Co-founders at Glassnode, a leading cryptocurrency analytics firm, have sounded the alarm on Bitcoin’s recent price volatility. The digital currency dipped below $26,000 last Friday, only to experience a rally later in the week. The cause? Federal Reserve Chairman Jerome Powell’s comments suggesting possible interest rate hikes, adding pressure to both the cryptocurrency and stock markets.
Historically, Bitcoin’s price has been influenced by changes in interest rates. Higher rates tend to divert liquidity away from assets like Bitcoin, while lower rates fuel investor optimism.
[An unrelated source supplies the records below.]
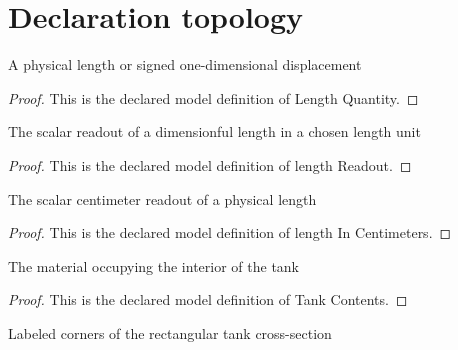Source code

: \section{Declaration topology}
\begin{definition}
  \label{def:physics:phyx-mini-0070:phyxminiproblems-problemphyxmini0070-lengthquantity}
  A physical length or signed one-dimensional displacement
\end{definition}
\begin{proof}
  This is the declared model definition of Length Quantity.
\end{proof}
\begin{definition}
  \label{def:physics:phyx-mini-0070:phyxminiproblems-problemphyxmini0070-lengthreadout}
  The scalar readout of a dimensionful length in a chosen length unit
\end{definition}
\begin{proof}
  This is the declared model definition of length Readout.
\end{proof}
\begin{definition}
  \label{def:physics:phyx-mini-0070:phyxminiproblems-problemphyxmini0070-lengthincentimeters}
  The scalar centimeter readout of a physical length
\end{definition}
\begin{proof}
  This is the declared model definition of length In Centimeters.
\end{proof}
\begin{definition}
  \label{def:physics:phyx-mini-0070:phyxminiproblems-problemphyxmini0070-tankcontents}
  The material occupying the interior of the tank
\end{definition}
\begin{proof}
  This is the declared model definition of Tank Contents.
\end{proof}
\begin{definition}
  \label{def:physics:phyx-mini-0070:phyxminiproblems-problemphyxmini0070-tankcorner}
  Labeled corners of the rectangular tank cross-section
\end{definition}
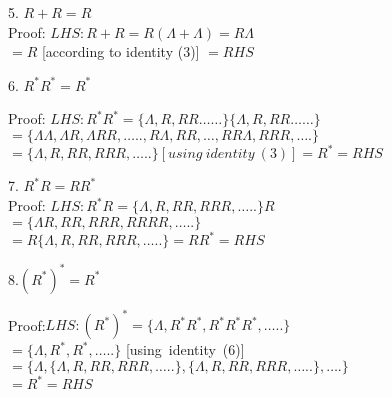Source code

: 	\begin{frame}		
\!\!\!\!\!\!\!\!\!\!\!\!\!\!\!\!\!\!\!\!\begin{solution}
\begin{listing} 
   5. $R+ R = R$\\\vspace{2mm}
\quad   Proof: $LHS: R + R = R(\Lambda +\Lambda) = R \Lambda$\\
\qquad\qquad$= R$ [according to identity (3)] $= RHS$\\\vspace{2mm}

   6. $R^*R^* = R^* $\\\vspace{2mm}

\quad Proof: $LHS: R^*R^* = \{\Lambda, R, RR……\} \{\Lambda, R, RR……\}$\\
\qquad\qquad$= \{\Lambda\Lambda, \Lambda R, \Lambda RR, ….., R\Lambda, RR, …, RRΛ, RRR, …. \}$\\
\qquad\qquad$= \{Λ, R, RR, RRR, ….. \} [using\ identity\ (3)] = R^* = RHS$
\end{listing}
\end{solution}		
	\end{frame}	
	\begin{frame}		
\!\!\!\!\!\!\!\!\!\!\!\!\!\!\!\!\!\!\!\!\begin{solution}
\begin{listing} 
   7. $R^*R = RR^*$\\\vspace{2mm}
\quad Proof: $LHS: R^*R = \{\Lambda, R, RR, RRR, ….. \} R$\\
\qquad\qquad$ = \{\Lambda R, RR, RRR, RRRR, ….. \}$\\
\qquad\qquad$=  R\{\Lambda, R, RR, RRR, ….. \} = RR^* = RHS$\vspace{2mm}

   8.$ (R^*)^* = R^*$\\\vspace{2mm}

\quad Proof:$ LHS: (R^*)^* = \{\Lambda, R^*R^*, R^*R^*R^*, ….. \}$\\
\qquad\qquad$= \{\Lambda, R^*, R^*, ….. \}$ [using\ identity\ (6)]\\
\qquad\qquad$= \{\Lambda, \{\Lambda, R, RR, RRR, ….. \}, \{\Lambda, R, RR, RRR, ….. \}, …. \}$\\
             \qquad\qquad $=  R^* =  RHS$
\end{listing}
\end{solution}		
	\end{frame}	
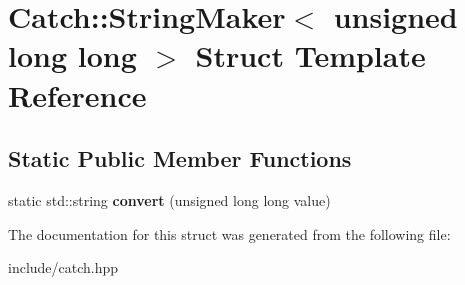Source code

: \hypertarget{structCatch_1_1StringMaker_3_01unsigned_01long_01long_01_4}{}\section{Catch\+:\+:String\+Maker$<$ unsigned long long $>$ Struct Template Reference}
\label{structCatch_1_1StringMaker_3_01unsigned_01long_01long_01_4}
\subsection*{Static Public Member Functions}
\begin{DoxyCompactItemize}
\item 
static std\+::string {\bfseries convert} (unsigned long long value)\hypertarget{structCatch_1_1StringMaker_3_01unsigned_01long_01long_01_4_a6a8708af4fc8df3f52d7eab779b6bc6f}{}\label{structCatch_1_1StringMaker_3_01unsigned_01long_01long_01_4_a6a8708af4fc8df3f52d7eab779b6bc6f}

\end{DoxyCompactItemize}


The documentation for this struct was generated from the following file\+:\begin{DoxyCompactItemize}
\item 
include/catch.\+hpp\end{DoxyCompactItemize}
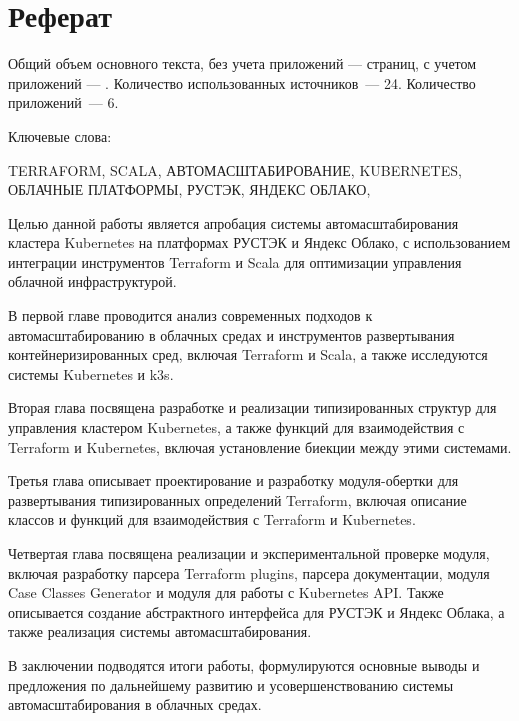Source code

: \chapter*{Реферат}
\thispagestyle{plain}

Общий объем основного текста, без учета приложений ---
\pageref{end_of_main_text} страниц, с учетом приложений ---
\pageref{end_of_document}. Количество использованных источников~--- 24.
Количество приложений~--- 6.

Ключевые слова:

\noindent \uppercase{
terraform,
scala,
автомасштабирование,
kubernetes,
облачные платформы,
РУСТЭК,
Яндекс Облако,
}

Целью данной работы является апробация системы автомасштабирования кластера
Kubernetes на платформах РУСТЭК и Яндекс Облако, с использованием интеграции
инструментов Terraform и Scala для оптимизации управления облачной
инфраструктурой.

В первой главе проводится анализ современных подходов к автомасштабированию в
облачных средах и инструментов развертывания контейнеризированных сред, включая
Terraform и Scala, а также исследуются системы Kubernetes и k3s.

Вторая глава посвящена разработке и реализации типизированных структур для
управления кластером Kubernetes, а также функций для взаимодействия с Terraform
и Kubernetes, включая установление биекции между этими системами.

Третья глава описывает проектирование и разработку модуля-обертки для
развертывания типизированных определений Terraform, включая описание классов и
функций для взаимодействия с Terraform и Kubernetes.

Четвертая глава посвящена реализации и экспериментальной проверке модуля,
включая разработку парсера Terraform plugins, парсера документации, модуля Case
Classes Generator и модуля для работы с Kubernetes API. Также описывается
создание абстрактного интерфейса для РУСТЭК и Яндекс Облака, а также реализация
системы автомасштабирования.

В заключении подводятся итоги работы, формулируются основные выводы и
предложения по дальнейшему развитию и усовершенствованию системы
автомасштабирования в облачных средах.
ETF Proposals’ Delay & Bitcoin’s Price Drop
Meanwhile, Michaël van de Poppe, CEO and founder of MN Trading, weighed in on the situation, attributing the recent drop in BTC’s price to the delay in ETF (Exchange-Traded Fund) proposals. Van de Poppe stated, “The price of #Bitcoin falls back to $26,000 after all ETF proposals are delayed!”
Initially, BTC’s price had surged on the back of positive news related to Grayscale’s battle with the U.S. Securities and Exchange Commission (SEC). However, this upward momentum was short-lived. The announcement of ETF proposal delays sent the price tumbling. Van de Poppe highlighted potential market manipulation or insider trading as contributing factors.
The victory for Grayscale in its SEC battle had initially raised hopes for a favorable outcome for the ETF proposals. However, the actual outcome was a delay, leading to Bitcoin’s price hovering around the $26,000 mark.
Van de Poppe outlined his trading strategy amid the uncertainty, stating, “The original idea that we had on how to trade Bitcoin didn’t change.” He noted an aggressive entry point at $25,700 and anticipated a final market sweep down to $24,800-25,300, just below the 200-week Exponential Moving Average (EMA).
As investors brace for a long weekend, Van de Poppe’s strategy includes two potential long positions: a sweep of the lows towards $24,800-25,200 and a flip of the $26,700 area.
However, Bitcoin faces a turbulent period characterized by interest rate uncertainties and the postponement of ETF proposals. The crypto market’s resilience is evident as it navigates through the twists and turns, leaving observers eagerly awaiting the next chapter in this thrilling saga.